What you should do =>
Read through the listing below, and copy every line where the string "bitcoin" appears.

Provided records =>
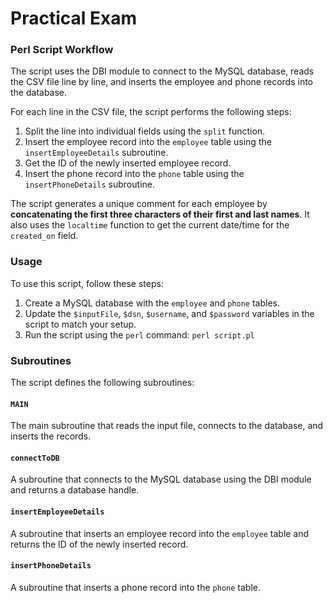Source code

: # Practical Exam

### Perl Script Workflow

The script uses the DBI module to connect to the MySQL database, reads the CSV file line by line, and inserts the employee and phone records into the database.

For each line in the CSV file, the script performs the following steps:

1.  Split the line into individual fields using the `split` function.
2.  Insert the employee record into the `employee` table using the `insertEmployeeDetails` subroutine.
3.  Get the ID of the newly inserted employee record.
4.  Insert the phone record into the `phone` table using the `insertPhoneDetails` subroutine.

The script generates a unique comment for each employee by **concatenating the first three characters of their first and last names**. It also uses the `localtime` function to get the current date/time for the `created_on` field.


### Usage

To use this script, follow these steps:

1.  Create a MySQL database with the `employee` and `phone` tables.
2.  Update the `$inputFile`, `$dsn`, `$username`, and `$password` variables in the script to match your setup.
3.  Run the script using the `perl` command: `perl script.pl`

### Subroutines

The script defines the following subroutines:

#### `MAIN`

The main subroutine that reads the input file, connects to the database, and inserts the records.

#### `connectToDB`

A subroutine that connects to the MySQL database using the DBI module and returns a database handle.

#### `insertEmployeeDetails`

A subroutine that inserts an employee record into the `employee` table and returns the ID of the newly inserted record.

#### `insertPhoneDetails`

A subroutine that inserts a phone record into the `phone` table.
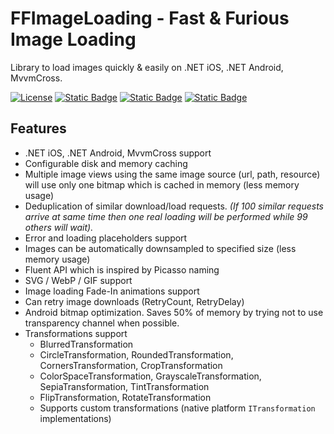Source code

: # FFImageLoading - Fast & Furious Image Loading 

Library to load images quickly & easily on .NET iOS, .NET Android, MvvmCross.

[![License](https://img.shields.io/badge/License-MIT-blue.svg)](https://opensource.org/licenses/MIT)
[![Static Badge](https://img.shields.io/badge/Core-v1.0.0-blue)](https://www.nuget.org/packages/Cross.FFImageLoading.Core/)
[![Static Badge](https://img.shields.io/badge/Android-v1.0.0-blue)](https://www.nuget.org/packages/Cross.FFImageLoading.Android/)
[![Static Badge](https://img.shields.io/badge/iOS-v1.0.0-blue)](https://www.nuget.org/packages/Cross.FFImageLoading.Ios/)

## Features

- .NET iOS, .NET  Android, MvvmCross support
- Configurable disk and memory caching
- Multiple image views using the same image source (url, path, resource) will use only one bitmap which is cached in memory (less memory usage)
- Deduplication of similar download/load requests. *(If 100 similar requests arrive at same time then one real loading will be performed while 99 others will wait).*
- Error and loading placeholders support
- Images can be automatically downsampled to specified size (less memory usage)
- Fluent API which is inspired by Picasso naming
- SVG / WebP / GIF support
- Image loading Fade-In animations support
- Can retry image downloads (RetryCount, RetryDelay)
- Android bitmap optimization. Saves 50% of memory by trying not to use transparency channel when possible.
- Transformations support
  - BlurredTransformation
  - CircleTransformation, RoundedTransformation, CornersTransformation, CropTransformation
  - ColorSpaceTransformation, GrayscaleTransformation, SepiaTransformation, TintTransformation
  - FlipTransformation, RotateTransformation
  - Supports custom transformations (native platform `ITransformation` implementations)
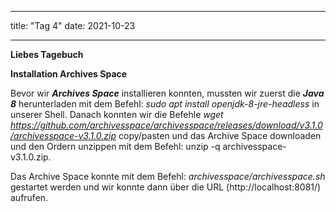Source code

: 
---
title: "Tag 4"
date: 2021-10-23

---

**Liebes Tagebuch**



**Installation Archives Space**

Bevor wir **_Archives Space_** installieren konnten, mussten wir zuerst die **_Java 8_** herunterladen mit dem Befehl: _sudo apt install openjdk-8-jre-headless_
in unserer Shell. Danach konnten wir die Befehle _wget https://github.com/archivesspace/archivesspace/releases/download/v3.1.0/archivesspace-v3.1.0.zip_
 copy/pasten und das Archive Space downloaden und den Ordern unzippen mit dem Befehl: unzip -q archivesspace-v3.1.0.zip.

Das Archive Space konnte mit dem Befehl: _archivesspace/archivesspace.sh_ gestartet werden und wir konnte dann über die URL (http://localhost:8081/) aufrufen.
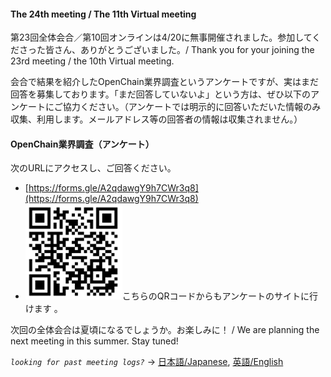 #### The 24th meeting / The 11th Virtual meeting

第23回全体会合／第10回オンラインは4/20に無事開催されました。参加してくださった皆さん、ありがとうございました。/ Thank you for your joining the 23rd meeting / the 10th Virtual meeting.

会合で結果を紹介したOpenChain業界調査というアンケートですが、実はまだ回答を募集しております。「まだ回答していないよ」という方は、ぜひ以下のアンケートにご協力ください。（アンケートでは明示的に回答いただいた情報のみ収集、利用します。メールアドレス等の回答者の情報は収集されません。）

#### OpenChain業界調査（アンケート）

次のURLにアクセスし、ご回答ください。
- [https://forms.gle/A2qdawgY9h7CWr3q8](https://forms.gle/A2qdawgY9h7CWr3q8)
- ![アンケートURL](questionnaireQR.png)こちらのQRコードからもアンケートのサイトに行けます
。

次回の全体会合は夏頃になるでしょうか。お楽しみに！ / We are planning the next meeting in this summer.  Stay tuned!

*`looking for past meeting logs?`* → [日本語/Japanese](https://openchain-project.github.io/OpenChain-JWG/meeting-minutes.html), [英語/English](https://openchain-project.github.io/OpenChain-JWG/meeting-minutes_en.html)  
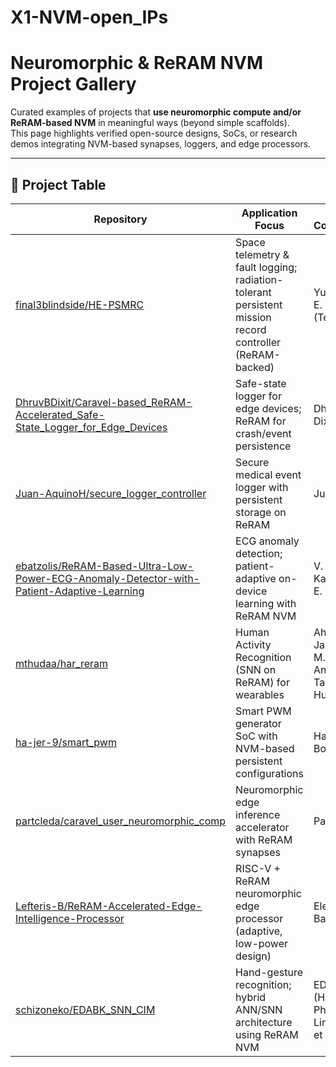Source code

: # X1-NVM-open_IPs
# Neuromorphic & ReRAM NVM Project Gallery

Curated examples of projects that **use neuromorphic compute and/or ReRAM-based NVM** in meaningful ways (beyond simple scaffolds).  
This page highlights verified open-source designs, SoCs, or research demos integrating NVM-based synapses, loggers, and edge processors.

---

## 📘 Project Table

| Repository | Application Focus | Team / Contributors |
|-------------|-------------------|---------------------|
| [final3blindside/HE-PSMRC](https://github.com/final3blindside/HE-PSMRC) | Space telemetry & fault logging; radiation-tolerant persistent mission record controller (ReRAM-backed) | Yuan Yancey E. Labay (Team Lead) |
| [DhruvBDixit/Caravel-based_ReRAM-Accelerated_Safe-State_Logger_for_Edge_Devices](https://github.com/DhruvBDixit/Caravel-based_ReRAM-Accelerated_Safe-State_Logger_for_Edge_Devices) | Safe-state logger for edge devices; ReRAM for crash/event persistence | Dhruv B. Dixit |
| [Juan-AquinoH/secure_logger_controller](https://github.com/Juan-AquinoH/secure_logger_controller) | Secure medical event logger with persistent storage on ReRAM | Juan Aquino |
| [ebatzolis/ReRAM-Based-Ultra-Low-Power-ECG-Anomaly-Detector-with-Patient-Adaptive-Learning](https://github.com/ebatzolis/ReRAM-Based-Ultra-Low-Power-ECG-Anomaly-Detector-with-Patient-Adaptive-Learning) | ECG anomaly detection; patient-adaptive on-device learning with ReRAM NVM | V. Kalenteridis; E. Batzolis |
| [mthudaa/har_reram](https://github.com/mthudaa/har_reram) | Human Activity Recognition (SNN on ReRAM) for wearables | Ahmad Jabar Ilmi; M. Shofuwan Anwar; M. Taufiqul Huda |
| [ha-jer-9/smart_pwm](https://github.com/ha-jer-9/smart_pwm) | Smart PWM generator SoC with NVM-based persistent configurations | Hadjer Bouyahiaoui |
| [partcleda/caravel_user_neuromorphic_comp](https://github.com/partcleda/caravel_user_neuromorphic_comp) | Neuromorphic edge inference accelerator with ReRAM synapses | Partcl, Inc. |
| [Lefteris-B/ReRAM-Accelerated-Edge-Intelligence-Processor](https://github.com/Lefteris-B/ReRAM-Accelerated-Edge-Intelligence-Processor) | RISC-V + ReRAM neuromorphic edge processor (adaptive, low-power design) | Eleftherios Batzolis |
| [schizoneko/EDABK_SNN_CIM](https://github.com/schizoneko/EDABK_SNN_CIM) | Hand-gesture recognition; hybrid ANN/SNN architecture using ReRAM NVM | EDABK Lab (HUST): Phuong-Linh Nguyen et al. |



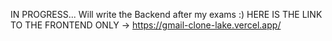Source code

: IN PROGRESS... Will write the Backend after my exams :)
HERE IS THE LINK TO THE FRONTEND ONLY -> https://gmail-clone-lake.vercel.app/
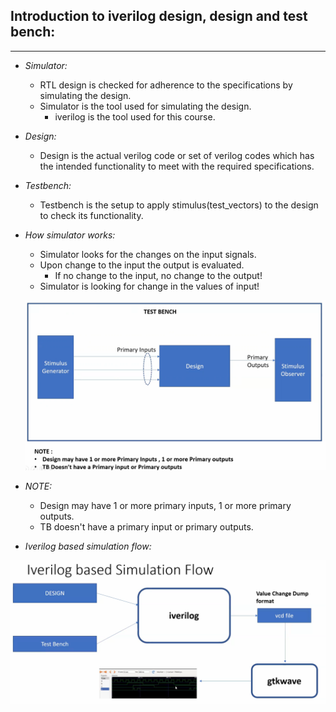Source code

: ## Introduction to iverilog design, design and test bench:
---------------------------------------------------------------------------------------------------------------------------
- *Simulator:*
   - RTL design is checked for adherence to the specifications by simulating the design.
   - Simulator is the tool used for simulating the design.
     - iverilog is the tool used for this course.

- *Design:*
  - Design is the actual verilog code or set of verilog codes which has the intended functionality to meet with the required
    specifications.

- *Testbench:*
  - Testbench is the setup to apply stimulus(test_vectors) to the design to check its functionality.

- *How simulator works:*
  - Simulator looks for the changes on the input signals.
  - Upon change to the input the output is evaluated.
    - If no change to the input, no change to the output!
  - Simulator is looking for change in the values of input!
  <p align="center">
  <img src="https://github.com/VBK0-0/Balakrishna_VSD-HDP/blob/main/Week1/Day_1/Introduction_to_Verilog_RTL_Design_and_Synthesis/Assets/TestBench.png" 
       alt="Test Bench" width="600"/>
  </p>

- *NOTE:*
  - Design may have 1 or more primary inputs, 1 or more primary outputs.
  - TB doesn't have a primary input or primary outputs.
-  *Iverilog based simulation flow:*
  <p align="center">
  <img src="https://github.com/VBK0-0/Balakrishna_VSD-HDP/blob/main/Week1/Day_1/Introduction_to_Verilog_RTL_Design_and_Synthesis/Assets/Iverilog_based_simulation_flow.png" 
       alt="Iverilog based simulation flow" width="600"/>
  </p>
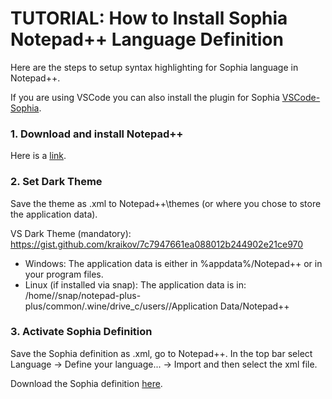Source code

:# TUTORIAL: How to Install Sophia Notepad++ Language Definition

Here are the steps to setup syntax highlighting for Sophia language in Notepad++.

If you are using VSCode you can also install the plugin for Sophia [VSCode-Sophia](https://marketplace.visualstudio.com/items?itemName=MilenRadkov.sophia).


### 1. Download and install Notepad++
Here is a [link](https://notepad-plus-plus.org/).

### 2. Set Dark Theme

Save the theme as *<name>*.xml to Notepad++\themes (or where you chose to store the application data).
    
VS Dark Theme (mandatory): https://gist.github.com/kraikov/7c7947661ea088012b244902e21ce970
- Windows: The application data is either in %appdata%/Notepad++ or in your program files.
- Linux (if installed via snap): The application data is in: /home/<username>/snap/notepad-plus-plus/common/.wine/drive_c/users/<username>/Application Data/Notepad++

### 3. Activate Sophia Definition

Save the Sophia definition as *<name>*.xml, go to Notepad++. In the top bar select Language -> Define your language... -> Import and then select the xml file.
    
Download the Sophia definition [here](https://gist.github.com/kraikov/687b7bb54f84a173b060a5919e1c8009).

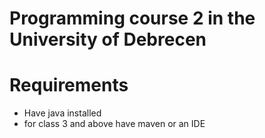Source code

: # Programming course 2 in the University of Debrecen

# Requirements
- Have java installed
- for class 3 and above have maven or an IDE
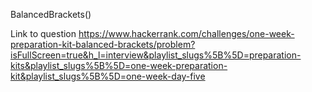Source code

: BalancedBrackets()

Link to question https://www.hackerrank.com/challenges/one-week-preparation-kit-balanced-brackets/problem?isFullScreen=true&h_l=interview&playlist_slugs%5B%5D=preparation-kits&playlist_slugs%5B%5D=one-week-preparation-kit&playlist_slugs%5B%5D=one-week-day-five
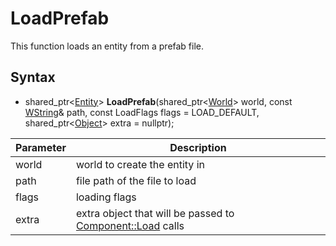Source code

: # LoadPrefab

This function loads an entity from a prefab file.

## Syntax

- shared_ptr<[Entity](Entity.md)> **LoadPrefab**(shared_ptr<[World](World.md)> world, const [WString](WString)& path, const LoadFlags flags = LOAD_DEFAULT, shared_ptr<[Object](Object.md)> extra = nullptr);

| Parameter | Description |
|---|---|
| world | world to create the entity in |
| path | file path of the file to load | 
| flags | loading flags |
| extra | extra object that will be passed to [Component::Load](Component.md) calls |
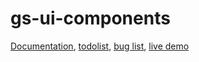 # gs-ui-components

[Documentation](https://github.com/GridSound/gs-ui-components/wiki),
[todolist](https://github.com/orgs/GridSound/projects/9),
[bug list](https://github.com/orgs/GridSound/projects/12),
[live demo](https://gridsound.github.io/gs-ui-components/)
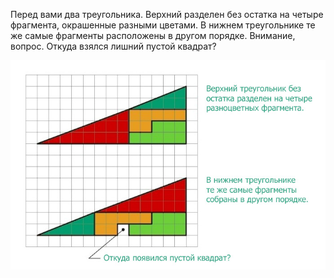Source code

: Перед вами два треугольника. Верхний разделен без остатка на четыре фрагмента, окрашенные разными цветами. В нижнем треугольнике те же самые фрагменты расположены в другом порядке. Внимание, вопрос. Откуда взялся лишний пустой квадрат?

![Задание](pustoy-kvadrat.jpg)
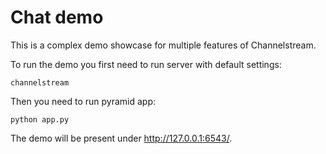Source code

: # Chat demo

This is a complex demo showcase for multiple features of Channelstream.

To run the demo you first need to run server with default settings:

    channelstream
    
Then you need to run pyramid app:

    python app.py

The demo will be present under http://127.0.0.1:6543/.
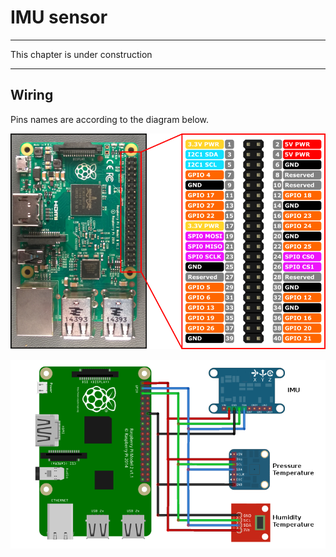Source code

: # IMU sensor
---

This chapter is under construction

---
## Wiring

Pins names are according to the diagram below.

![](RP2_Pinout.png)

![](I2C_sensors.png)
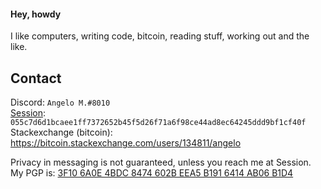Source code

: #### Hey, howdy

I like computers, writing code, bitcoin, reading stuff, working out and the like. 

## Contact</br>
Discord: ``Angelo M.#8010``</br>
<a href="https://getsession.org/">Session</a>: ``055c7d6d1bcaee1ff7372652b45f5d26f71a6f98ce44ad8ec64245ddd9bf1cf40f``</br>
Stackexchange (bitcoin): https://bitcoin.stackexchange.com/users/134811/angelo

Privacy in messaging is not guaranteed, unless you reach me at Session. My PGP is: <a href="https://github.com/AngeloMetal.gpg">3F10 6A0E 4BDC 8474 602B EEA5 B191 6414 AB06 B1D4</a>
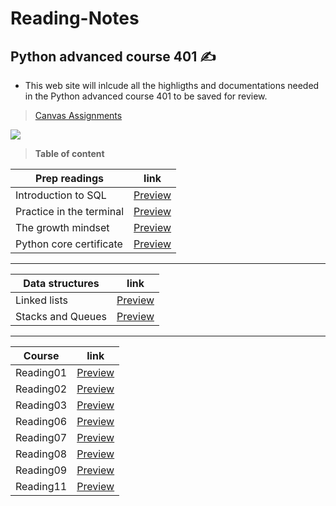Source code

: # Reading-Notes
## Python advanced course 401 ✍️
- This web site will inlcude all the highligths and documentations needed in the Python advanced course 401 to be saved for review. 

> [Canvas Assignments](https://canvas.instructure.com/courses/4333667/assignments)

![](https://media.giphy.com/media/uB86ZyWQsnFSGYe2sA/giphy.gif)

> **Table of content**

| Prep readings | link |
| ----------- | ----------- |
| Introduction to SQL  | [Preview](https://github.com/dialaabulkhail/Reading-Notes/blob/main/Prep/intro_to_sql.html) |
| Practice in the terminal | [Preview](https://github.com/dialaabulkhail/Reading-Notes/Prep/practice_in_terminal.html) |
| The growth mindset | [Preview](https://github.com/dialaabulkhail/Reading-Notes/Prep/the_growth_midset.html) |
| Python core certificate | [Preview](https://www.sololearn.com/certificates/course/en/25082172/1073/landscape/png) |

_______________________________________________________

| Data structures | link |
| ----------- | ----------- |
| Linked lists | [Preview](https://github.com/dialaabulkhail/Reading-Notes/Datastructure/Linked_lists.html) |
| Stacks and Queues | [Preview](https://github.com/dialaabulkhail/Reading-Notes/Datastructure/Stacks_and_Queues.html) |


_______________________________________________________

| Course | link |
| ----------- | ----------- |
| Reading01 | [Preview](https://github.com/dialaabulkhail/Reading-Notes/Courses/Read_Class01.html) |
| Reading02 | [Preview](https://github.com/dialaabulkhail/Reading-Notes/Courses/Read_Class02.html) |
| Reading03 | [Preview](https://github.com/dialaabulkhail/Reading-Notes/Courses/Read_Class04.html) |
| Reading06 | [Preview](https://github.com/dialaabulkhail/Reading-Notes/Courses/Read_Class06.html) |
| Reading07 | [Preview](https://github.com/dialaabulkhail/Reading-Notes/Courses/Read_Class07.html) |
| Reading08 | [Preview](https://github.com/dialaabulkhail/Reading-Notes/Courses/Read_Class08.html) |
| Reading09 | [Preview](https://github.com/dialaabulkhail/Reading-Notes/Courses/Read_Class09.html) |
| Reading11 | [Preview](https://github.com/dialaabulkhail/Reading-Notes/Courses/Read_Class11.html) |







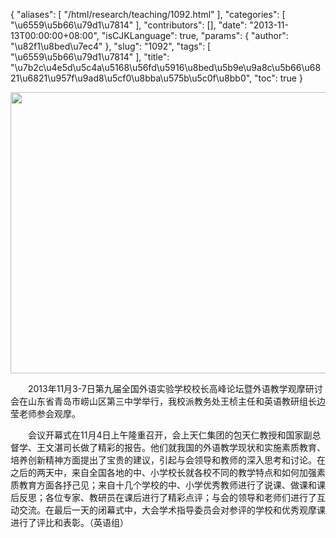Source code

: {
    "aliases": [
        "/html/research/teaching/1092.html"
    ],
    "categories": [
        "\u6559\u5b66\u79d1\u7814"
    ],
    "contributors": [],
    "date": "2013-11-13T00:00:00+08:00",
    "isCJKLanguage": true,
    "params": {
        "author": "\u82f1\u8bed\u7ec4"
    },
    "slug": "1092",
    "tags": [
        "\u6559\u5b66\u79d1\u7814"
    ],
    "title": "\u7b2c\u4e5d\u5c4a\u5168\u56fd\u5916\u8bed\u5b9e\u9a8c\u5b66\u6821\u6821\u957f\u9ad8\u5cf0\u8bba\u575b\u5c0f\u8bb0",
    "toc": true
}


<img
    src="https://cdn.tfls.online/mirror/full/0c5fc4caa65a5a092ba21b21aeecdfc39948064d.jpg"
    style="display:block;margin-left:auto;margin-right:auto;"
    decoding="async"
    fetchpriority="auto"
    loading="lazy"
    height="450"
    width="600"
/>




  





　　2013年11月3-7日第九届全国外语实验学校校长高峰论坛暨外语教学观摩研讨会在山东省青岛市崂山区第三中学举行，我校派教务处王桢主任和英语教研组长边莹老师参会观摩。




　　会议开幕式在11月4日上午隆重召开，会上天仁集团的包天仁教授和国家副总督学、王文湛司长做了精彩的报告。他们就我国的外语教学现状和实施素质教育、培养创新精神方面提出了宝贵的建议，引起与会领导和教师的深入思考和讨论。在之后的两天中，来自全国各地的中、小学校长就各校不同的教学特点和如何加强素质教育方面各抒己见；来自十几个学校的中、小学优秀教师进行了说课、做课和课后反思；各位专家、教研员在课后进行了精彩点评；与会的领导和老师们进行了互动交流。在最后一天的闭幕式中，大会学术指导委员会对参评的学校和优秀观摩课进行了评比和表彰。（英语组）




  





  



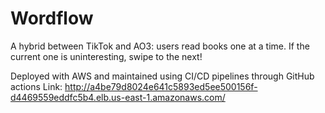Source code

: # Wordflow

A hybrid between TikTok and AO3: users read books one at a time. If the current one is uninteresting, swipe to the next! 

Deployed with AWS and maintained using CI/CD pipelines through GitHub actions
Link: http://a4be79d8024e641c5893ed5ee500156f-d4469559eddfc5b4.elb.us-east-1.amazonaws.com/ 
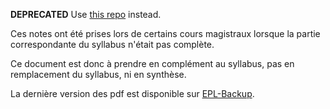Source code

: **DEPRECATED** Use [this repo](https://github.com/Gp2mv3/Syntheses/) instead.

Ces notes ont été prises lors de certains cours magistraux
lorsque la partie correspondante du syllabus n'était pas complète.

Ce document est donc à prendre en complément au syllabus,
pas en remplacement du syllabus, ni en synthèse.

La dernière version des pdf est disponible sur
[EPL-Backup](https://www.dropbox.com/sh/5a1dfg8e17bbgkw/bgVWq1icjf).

Solution for this exercise =>
I like computers, writing code, bitcoin, reading stuff, working out and the like. 
Stackexchange (bitcoin): https://bitcoin.stackexchange.com/users/134811/angelo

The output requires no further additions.